Each line below must be reproduced exactly as it stands. Pictures stay out of the copy.

### Recorded information
* * * *
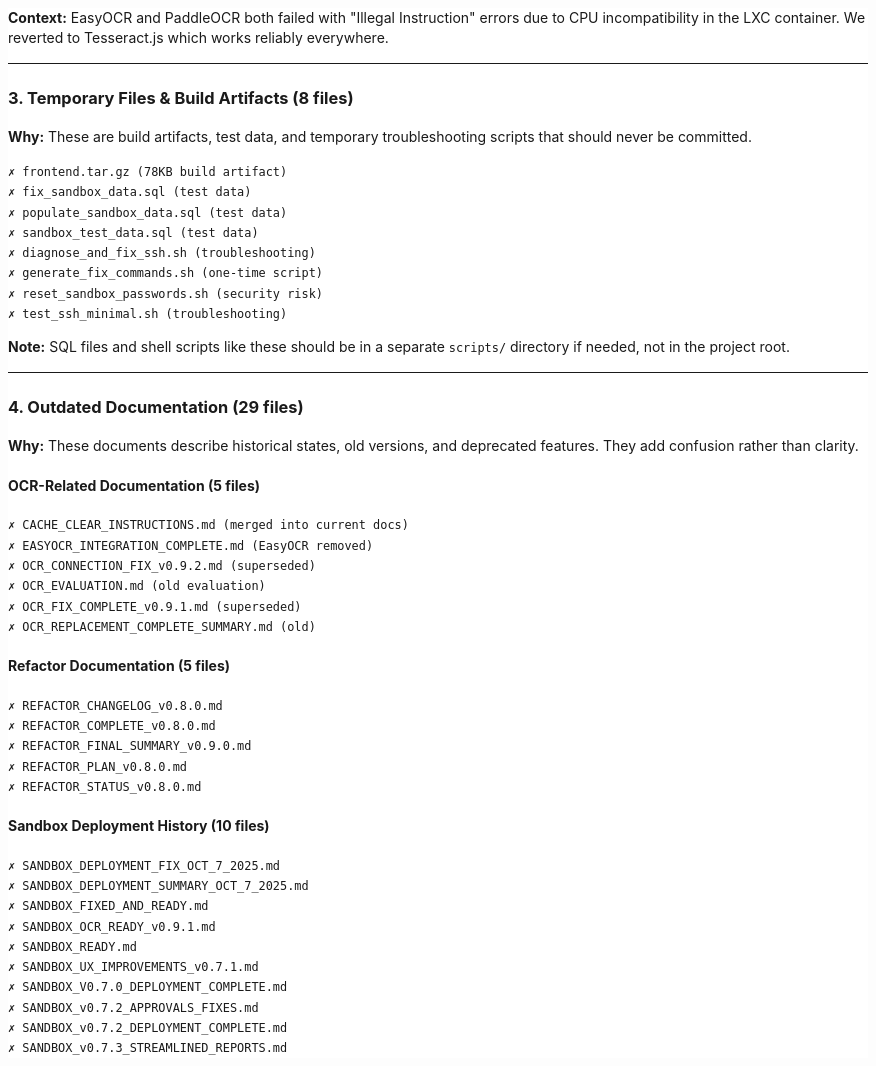 **Context:** EasyOCR and PaddleOCR both failed with "Illegal Instruction" errors due to CPU incompatibility in the LXC container. We reverted to Tesseract.js which works reliably everywhere.

---

### 3. Temporary Files & Build Artifacts (8 files)
**Why:** These are build artifacts, test data, and temporary troubleshooting scripts that should never be committed.

```
✗ frontend.tar.gz (78KB build artifact)
✗ fix_sandbox_data.sql (test data)
✗ populate_sandbox_data.sql (test data)
✗ sandbox_test_data.sql (test data)
✗ diagnose_and_fix_ssh.sh (troubleshooting)
✗ generate_fix_commands.sh (one-time script)
✗ reset_sandbox_passwords.sh (security risk)
✗ test_ssh_minimal.sh (troubleshooting)
```

**Note:** SQL files and shell scripts like these should be in a separate `scripts/` directory if needed, not in the project root.

---

### 4. Outdated Documentation (29 files)
**Why:** These documents describe historical states, old versions, and deprecated features. They add confusion rather than clarity.

#### OCR-Related Documentation (5 files)
```
✗ CACHE_CLEAR_INSTRUCTIONS.md (merged into current docs)
✗ EASYOCR_INTEGRATION_COMPLETE.md (EasyOCR removed)
✗ OCR_CONNECTION_FIX_v0.9.2.md (superseded)
✗ OCR_EVALUATION.md (old evaluation)
✗ OCR_FIX_COMPLETE_v0.9.1.md (superseded)
✗ OCR_REPLACEMENT_COMPLETE_SUMMARY.md (old)
```

#### Refactor Documentation (5 files)
```
✗ REFACTOR_CHANGELOG_v0.8.0.md
✗ REFACTOR_COMPLETE_v0.8.0.md
✗ REFACTOR_FINAL_SUMMARY_v0.9.0.md
✗ REFACTOR_PLAN_v0.8.0.md
✗ REFACTOR_STATUS_v0.8.0.md
```

#### Sandbox Deployment History (10 files)
```
✗ SANDBOX_DEPLOYMENT_FIX_OCT_7_2025.md
✗ SANDBOX_DEPLOYMENT_SUMMARY_OCT_7_2025.md
✗ SANDBOX_FIXED_AND_READY.md
✗ SANDBOX_OCR_READY_v0.9.1.md
✗ SANDBOX_READY.md
✗ SANDBOX_UX_IMPROVEMENTS_v0.7.1.md
✗ SANDBOX_V0.7.0_DEPLOYMENT_COMPLETE.md
✗ SANDBOX_v0.7.2_APPROVALS_FIXES.md
✗ SANDBOX_v0.7.2_DEPLOYMENT_COMPLETE.md
✗ SANDBOX_v0.7.3_STREAMLINED_REPORTS.md
```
* * * *
### Reply to the task
 **Context:** EasyOCR and PaddleOCR both failed with "Illegal Instruction" errors due to CPU incompatibility in the LXC container. We reverted to Tesseract.js which works reliably everywhere.

---

### 3. Temporary Files & Build Artifacts (8 files)
**Why:** These are build artifacts, test data, and temporary troubleshooting scripts that should never be committed.

```
✗ frontend.tar.gz (78KB build artifact)
✗ fix_sandbox_data.sql (test data)
✗ populate_sandbox_data.sql (test data)
✗ sandbox_test_data.sql (test data)
✗ diagnose_and_fix_ssh.sh (troubleshooting)
✗ generate_fix_commands.sh (one-time script)
✗ reset_sandbox_passwords.sh (security risk)
✗ test_ssh_minimal.sh (troubleshooting)
```

**Note:** SQL files and shell scripts like these should be in a separate `scripts/` directory if needed, not in the project root.

---

### 4. Outdated Documentation (29 files)
**Why:** These documents describe historical states, old versions, and deprecated features. They add confusion rather than clarity.

#### OCR-Related Documentation (5 files)
```
✗ CACHE_CLEAR_INSTRUCTIONS.md (merged into current docs)
✗ EASYOCR_INTEGRATION_COMPLETE.md (EasyOCR removed)
✗ OCR_CONNECTION_FIX_v0.9.2.md (superseded)
✗ OCR_EVALUATION.md (old evaluation)
✗ OCR_FIX_COMPLETE_v0.9.1.md (superseded)
✗ OCR_REPLACEMENT_COMPLETE_SUMMARY.md (old)
```

#### Refactor Documentation (5 files)
```
✗ REFACTOR_CHANGELOG_v0.8.0.md
✗ REFACTOR_COMPLETE_v0.8.0.md
✗ REFACTOR_FINAL_SUMMARY_v0.9.0.md
✗ REFACTOR_PLAN_v0.8.0.md
✗ REFACTOR_STATUS_v0.8.0.md
```

#### Sandbox Deployment History (10 files)
```
✗ SANDBOX_DEPLOYMENT_FIX_OCT_7_2025.md
✗ SANDBOX_DEPLOYMENT_SUMMARY_OCT_7_2025.md
✗ SANDBOX_FIXED_AND_READY.md
✗ SANDBOX_OCR_READY_v0.9.1.md
✗ SANDBOX_READY.md
✗ SANDBOX_UX_IMPROVEMENTS_v0.7.1.md
✗ SANDBOX_V0.7.0_DEPLOYMENT_COMPLETE.md
✗ SANDBOX_v0.7.2_APPROVALS_FIXES.md
✗ SANDBOX_v0.7.2_DEPLOYMENT_COMPLETE.md
✗ SANDBOX_v0.7.3_STREAMLINED_REPORTS.md
```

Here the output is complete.